To do: Exact copies of all the records are to be printed.

Saved entries:
Segment Open

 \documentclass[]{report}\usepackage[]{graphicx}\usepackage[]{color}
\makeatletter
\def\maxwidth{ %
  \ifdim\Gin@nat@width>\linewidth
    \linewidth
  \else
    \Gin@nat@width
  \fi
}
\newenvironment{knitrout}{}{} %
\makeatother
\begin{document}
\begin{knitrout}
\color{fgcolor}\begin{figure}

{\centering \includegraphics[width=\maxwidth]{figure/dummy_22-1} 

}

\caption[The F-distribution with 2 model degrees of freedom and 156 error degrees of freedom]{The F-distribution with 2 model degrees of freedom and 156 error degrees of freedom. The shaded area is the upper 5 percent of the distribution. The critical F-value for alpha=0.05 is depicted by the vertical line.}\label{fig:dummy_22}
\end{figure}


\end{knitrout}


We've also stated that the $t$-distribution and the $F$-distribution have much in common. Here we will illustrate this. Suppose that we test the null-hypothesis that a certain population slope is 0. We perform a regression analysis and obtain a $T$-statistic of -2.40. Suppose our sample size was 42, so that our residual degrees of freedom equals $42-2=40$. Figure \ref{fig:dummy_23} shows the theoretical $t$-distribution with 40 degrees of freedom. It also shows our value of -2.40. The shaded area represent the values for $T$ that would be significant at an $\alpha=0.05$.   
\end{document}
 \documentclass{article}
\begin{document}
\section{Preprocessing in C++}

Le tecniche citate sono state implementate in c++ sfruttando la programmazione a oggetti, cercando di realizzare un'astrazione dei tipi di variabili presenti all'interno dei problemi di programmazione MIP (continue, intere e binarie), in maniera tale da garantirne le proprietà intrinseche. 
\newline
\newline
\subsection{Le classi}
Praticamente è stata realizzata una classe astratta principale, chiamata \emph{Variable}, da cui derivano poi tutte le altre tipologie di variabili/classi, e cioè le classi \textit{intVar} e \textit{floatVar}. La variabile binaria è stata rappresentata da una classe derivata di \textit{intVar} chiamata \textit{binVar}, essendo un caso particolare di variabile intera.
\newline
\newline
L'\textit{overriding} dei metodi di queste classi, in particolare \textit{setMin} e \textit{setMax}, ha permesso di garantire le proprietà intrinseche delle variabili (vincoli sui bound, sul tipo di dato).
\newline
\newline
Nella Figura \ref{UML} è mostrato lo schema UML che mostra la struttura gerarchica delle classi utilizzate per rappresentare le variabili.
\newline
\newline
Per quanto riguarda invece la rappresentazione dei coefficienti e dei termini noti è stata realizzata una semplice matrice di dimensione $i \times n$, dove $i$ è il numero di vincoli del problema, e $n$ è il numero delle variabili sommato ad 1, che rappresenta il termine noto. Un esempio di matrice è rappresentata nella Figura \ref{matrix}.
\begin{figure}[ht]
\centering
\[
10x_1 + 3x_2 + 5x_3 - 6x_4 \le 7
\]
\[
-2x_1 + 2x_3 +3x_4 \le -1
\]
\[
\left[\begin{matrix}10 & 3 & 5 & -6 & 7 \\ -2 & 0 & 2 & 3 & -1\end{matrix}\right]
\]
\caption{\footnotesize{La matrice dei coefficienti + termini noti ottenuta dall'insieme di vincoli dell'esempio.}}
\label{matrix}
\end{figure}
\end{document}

Segment Closed

Written response:
 \documentclass[]{report}\usepackage[]{graphicx}\usepackage[]{color}
\makeatletter
\def\maxwidth{ %
  \ifdim\Gin@nat@width>\linewidth
    \linewidth
  \else
    \Gin@nat@width
  \fi
}
\newenvironment{knitrout}{}{} %
\makeatother
\begin{document}
\begin{knitrout}
\color{fgcolor}\begin{figure}

{\centering \includegraphics[width=\maxwidth]{figure/dummy_22-1} 

}

\caption[The F-distribution with 2 model degrees of freedom and 156 error degrees of freedom]{The F-distribution with 2 model degrees of freedom and 156 error degrees of freedom. The shaded area is the upper 5 percent of the distribution. The critical F-value for alpha=0.05 is depicted by the vertical line.}\label{fig:dummy_22}
\end{figure}


\end{knitrout}


We've also stated that the $t$-distribution and the $F$-distribution have much in common. Here we will illustrate this. Suppose that we test the null-hypothesis that a certain population slope is 0. We perform a regression analysis and obtain a $T$-statistic of -2.40. Suppose our sample size was 42, so that our residual degrees of freedom equals $42-2=40$. Figure \ref{fig:dummy_23} shows the theoretical $t$-distribution with 40 degrees of freedom. It also shows our value of -2.40. The shaded area represent the values for $T$ that would be significant at an $\alpha=0.05$.   
\end{document}
 \documentclass{article}
\begin{document}
\section{Preprocessing in C++}

Le tecniche citate sono state implementate in c++ sfruttando la programmazione a oggetti, cercando di realizzare un'astrazione dei tipi di variabili presenti all'interno dei problemi di programmazione MIP (continue, intere e binarie), in maniera tale da garantirne le proprietà intrinseche. 
\newline
\newline
\subsection{Le classi}
Praticamente è stata realizzata una classe astratta principale, chiamata \emph{Variable}, da cui derivano poi tutte le altre tipologie di variabili/classi, e cioè le classi \textit{intVar} e \textit{floatVar}. La variabile binaria è stata rappresentata da una classe derivata di \textit{intVar} chiamata \textit{binVar}, essendo un caso particolare di variabile intera.
\newline
\newline
L'\textit{overriding} dei metodi di queste classi, in particolare \textit{setMin} e \textit{setMax}, ha permesso di garantire le proprietà intrinseche delle variabili (vincoli sui bound, sul tipo di dato).
\newline
\newline
Nella Figura \ref{UML} è mostrato lo schema UML che mostra la struttura gerarchica delle classi utilizzate per rappresentare le variabili.
\newline
\newline
Per quanto riguarda invece la rappresentazione dei coefficienti e dei termini noti è stata realizzata una semplice matrice di dimensione $i \times n$, dove $i$ è il numero di vincoli del problema, e $n$ è il numero delle variabili sommato ad 1, che rappresenta il termine noto. Un esempio di matrice è rappresentata nella Figura \ref{matrix}.
\begin{figure}[ht]
\centering
\[
10x_1 + 3x_2 + 5x_3 - 6x_4 \le 7
\]
\[
-2x_1 + 2x_3 +3x_4 \le -1
\]
\[
\left[\begin{matrix}10 & 3 & 5 & -6 & 7 \\ -2 & 0 & 2 & 3 & -1\end{matrix}\right]
\]
\caption{\footnotesize{La matrice dei coefficienti + termini noti ottenuta dall'insieme di vincoli dell'esempio.}}
\label{matrix}
\end{figure}
\end{document}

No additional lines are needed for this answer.